Primary bone tumors are classified into three main malignancies: osteosarcoma, chondrosarcoma, and Ewing sarcoma. Osteosarcoma is the most common primary BS.⁶ Both osteosarcoma and Ewing sarcoma are highly aggressive and metastatic cancers.⁷ BS have a relatively high incidence in children and adolescents and account for approximately 15% of childhood/adolescent cancers.⁸ The treatment of BS depends on whether the tumor is localized or metastatic. First-line therapy consists of chemotherapy before and after local treatment (i.e., surgery or radiotherapy).⁹

The heterogeneity of sarcomas poses significant diagnostic and therapeutic challenges, making their incidence extremely difficult to study.

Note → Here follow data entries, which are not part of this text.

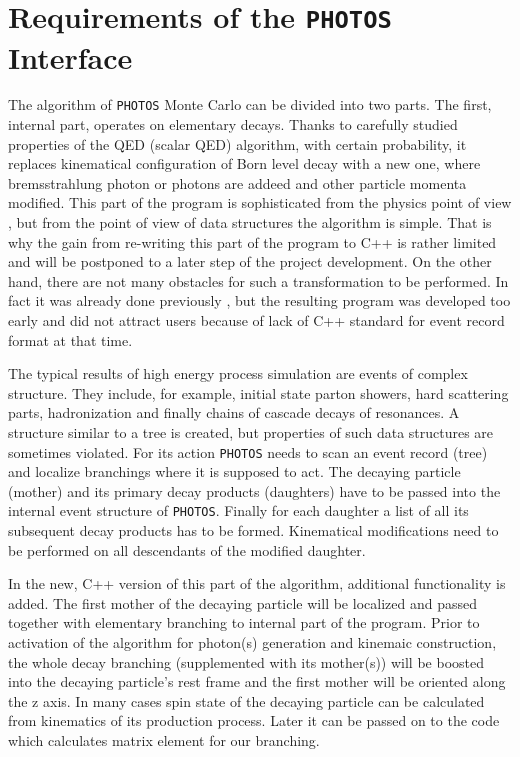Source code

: \documentclass[]{Photos_interface_design}
\begin{document}
\section{Requirements of the {\tt PHOTOS} Interface}
\label{sec:requrements}
The algorithm of {\tt PHOTOS} Monte Carlo can be divided into two parts.
The first, internal part, operates on elementary decays. Thanks to carefully 
studied properties of the 
QED (scalar QED) algorithm, with certain probability, 
it replaces kinematical configuration of Born level decay with a new one, 
where bremsstrahlung photon or photons
are addeed and other particle momenta modified. This part of the program is sophisticated from the physics 
point of view \cite{Nanava:2006vv,Golonka:2006tw},
but from the point of view of data structures the algorithm is simple.
That is why the gain from re-writing this part of the program to C++ is rather
limited and will be postponed to a later step of the project development.
On the other hand, there are not many obstacles for such a transformation to be
performed. In fact it was already done
previously \cite{photosplus}, but the resulting program was developed too early 
and did not attract users because of lack of C++ standard for event record format at that time.

The typical results of high energy process simulation are events of complex structure.
They include, for example, initial state parton showers, hard scattering parts,
hadronization and finally chains of cascade decays of resonances. 
A structure similar to a tree is created, but properties of such data structures
are sometimes violated.
For its action {\tt PHOTOS} needs to scan an event record (tree) 
and localize branchings where
it is supposed to act. The decaying particle (mother) and its primary decay products
(daughters) have to be passed into the internal event structure of {\tt PHOTOS}. 
Finally for each daughter a list of all its subsequent decay products has to be 
formed. Kinematical modifications need to be performed on all descendants of the modified daughter.

In the new, C++ version of this part of the algorithm, additional functionality
is added.
The first mother of the decaying particle will be localized and passed together with  
elementary branching to internal part of the program. 
Prior to activation of the algorithm for  photon(s) generation and kinemaic construction,
 the whole decay branching 
(supplemented with its mother(s))
will be boosted into the decaying particle's rest frame and the first mother
will be oriented along the z axis. 
In many cases spin state of the decaying particle  can be calculated from kinematics of its production process.
Later it can be passed on to the code which calculates matrix element for our branching.
\end{document}
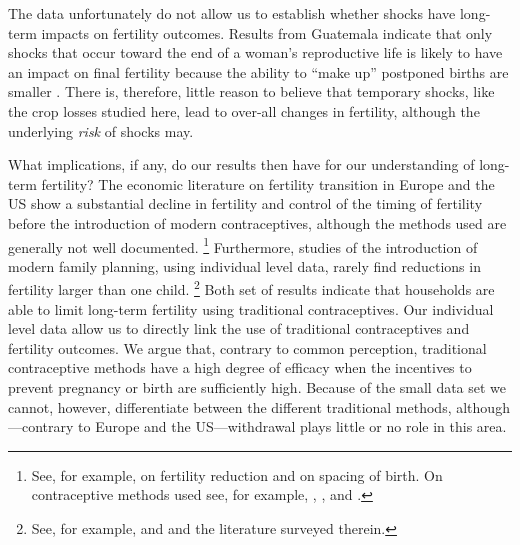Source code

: \documentclass[letterpaper,12pt]{article}
\begin{document}
The data unfortunately do not allow us to establish whether shocks
have long-term impacts on fertility outcomes.
Results from Guatemala indicate that only shocks that occur 
toward the end of a woman's reproductive life is likely to have an 
impact on final fertility because the ability to ``make up'' 
postponed births are smaller \citep{Portner2014}.
There is, therefore, little reason to believe that temporary shocks,
like the crop losses studied here, lead to over-all changes in fertility,
although the underlying \emph{risk} of shocks may. 


What implications, if any, do our results then have for our understanding 
of long-term fertility?
The economic literature on fertility transition in Europe and the US 
show a substantial decline in fertility and control of the timing of 
fertility before the introduction of modern contraceptives, although 
the methods used are generally not well documented.%
\footnote{
See, for example, \citet{Guinnane2011} on fertility reduction and 
\citet{Cinnirella2017} on spacing of birth.
On contraceptive methods used see, for example, \citet{Michael1976},
\citet{David1986}, and \citet{Santow1995}.
}
Furthermore, studies of the introduction of modern family planning, 
using individual level data, rarely find reductions in fertility larger 
than one child.%
\footnote{
See, for example, \citet{Portner2014a} 
and \citet{Portner2018} and the literature surveyed therein.
}
Both set of results indicate that households are able to 
limit long-term fertility using traditional contraceptives.
Our individual level data allow us to directly link the use of
traditional contraceptives and fertility outcomes.
We argue that, contrary to common perception, traditional
contraceptive methods have a high degree of efficacy when the
incentives to prevent pregnancy or birth are sufficiently high.
Because of the small data set we cannot, however, differentiate between
the different traditional methods, although---contrary to Europe 
and the US---withdrawal plays little or no role in this area.
\end{document}
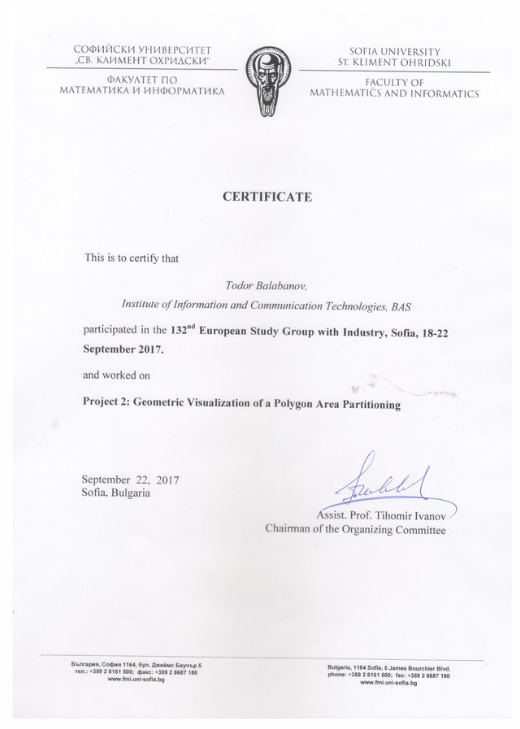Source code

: \documentclass[bulgarian,a4paper]{europasscv}
\begin{document}
\includegraphics[width=\textwidth,height=\textheight,keepaspectratio]{ESGI1322017}
\end{document}
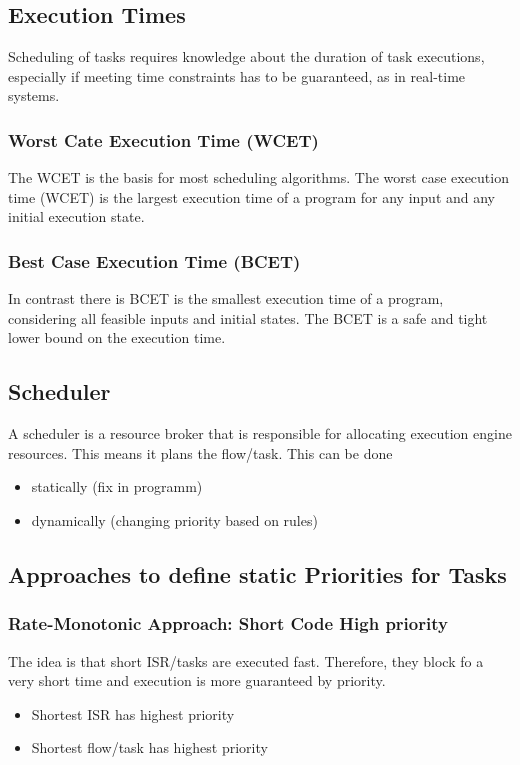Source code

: \subsection{Execution Times}
Scheduling of tasks requires knowledge about the duration of task executions, especially if meeting time constraints has to be guaranteed, as in real-time systems.

\subsubsection[Worst Case Execution Time]{Worst Cate Execution Time (WCET)}
The WCET is the basis for most scheduling algorithms.
The worst case execution time (WCET) is the largest execution time of a program for any input and any initial execution state.

\subsubsection[Best Case Execution Time]{Best Case Execution Time (BCET)}
In contrast there is BCET is the smallest execution time of a program, considering all feasible inputs and initial states.
The BCET is a safe and tight lower bound on the execution time.

\subsection{Scheduler}
A scheduler is a resource broker that is responsible for allocating execution engine resources.
This means it plans the flow/task.
This can be done
\begin{itemize}
  \item statically (fix in programm)
  \item dynamically (changing priority based on rules)
\end{itemize}

\subsection{Approaches to define static Priorities for Tasks}
\subsubsection{Rate-Monotonic Approach: Short Code High priority}
The idea is that short ISR/tasks are executed fast.
Therefore, they block fo a very short time and execution is more guaranteed by priority.
\begin{itemize}
  \item Shortest ISR has highest priority
  \item Shortest flow/task has highest priority
\end{itemize}

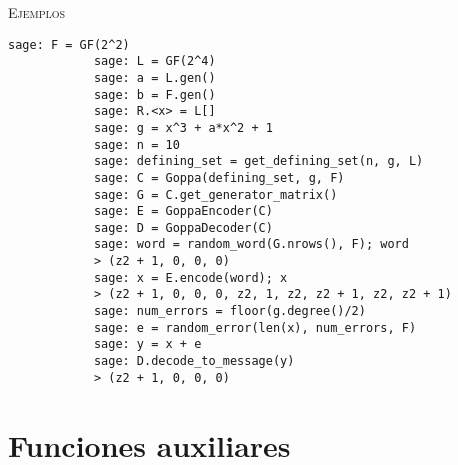\begin{description}[leftmargin=1em, font=\normalfont\ttfamily, style=nextline]
\begin{description}[font=\ttfamily, style=nextline]
        \textsc{Ejemplos}
        \begin{lstlisting}[gobble=4]
            sage: F = GF(2^2)
            sage: L = GF(2^4)
            sage: a = L.gen()
            sage: b = F.gen()
            sage: R.<x> = L[]
            sage: g = x^3 + a*x^2 + 1
            sage: n = 10
            sage: defining_set = get_defining_set(n, g, L)
            sage: C = Goppa(defining_set, g, F)
            sage: G = C.get_generator_matrix()
            sage: E = GoppaEncoder(C)
            sage: D = GoppaDecoder(C)
            sage: word = random_word(G.nrows(), F); word
            > (z2 + 1, 0, 0, 0)
            sage: x = E.encode(word); x
            > (z2 + 1, 0, 0, 0, z2, 1, z2, z2 + 1, z2, z2 + 1)
            sage: num_errors = floor(g.degree()/2)
            sage: e = random_error(len(x), num_errors, F)
            sage: y = x + e
            sage: D.decode_to_message(y)
            > (z2 + 1, 0, 0, 0)
        \end{lstlisting}
    \end{description}
\end{description}

\section{Funciones auxiliares}

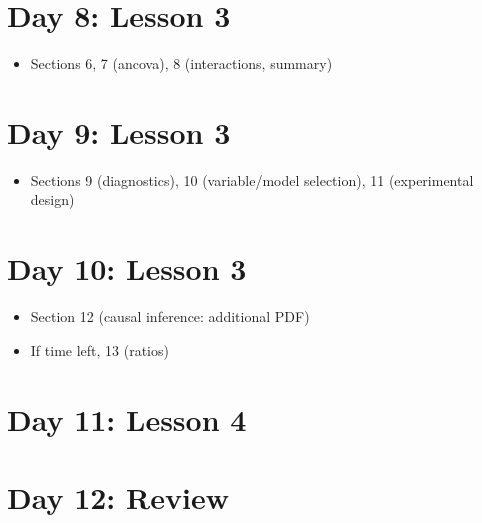 \documentclass[11pt]{article}
\begin{document}
\section*{Day 8: Lesson 3}
\label{sec:org565dee4}
\begin{itemize}
\item Sections 6, 7 (ancova), 8 (interactions, summary)
\end{itemize}
\section*{Day 9: Lesson 3}
\label{sec:orgd4d0172}
\begin{itemize}
\item Sections 9 (diagnostics), 10 (variable/model selection), 11 (experimental design)
\end{itemize}
\section*{Day 10: Lesson 3}
\label{sec:orgc356a49}
\begin{itemize}
\item Section 12 (causal inference: additional PDF)
\item If time left, 13 (ratios)
\end{itemize}
\section*{Day 11: Lesson 4}
\label{sec:orgf0ac6ce}

\section*{Day 12: Review}
\label{sec:org203bfe4}
\end{document}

It also limits the establishment of effective national registries in countries worldwide, especially in the Middle East and North Africa (MENA) region. In Lebanon, the national database registry for sarcomas was founded in 1998. Tremendous efforts must be made to keep up with the current incidence of sarcomas, follow up with old cases, and identify better treatment modalities that are appropriate for the Lebanese population. The aim of this study was to describe the epidemiology of STS and BS in a single institution (the American University of Beirut Medical Center, AUBMC) in Lebanon and compare the current results with those of previous studies performed in the MENA region. The variables collected in this study were also analyzed to evaluate their association with progression-free survival (PFS) in patients with sarcomas.

Materials and methods

Study design

This is a single-institution retrospective cohort study based on chart review analyses. The data included all adult patients (≥18 years old) diagnosed with STS/BS and registered in the medical records database at the AUBMC between 31 December 2015 and 31 December 2019. Patients were consecutively selected.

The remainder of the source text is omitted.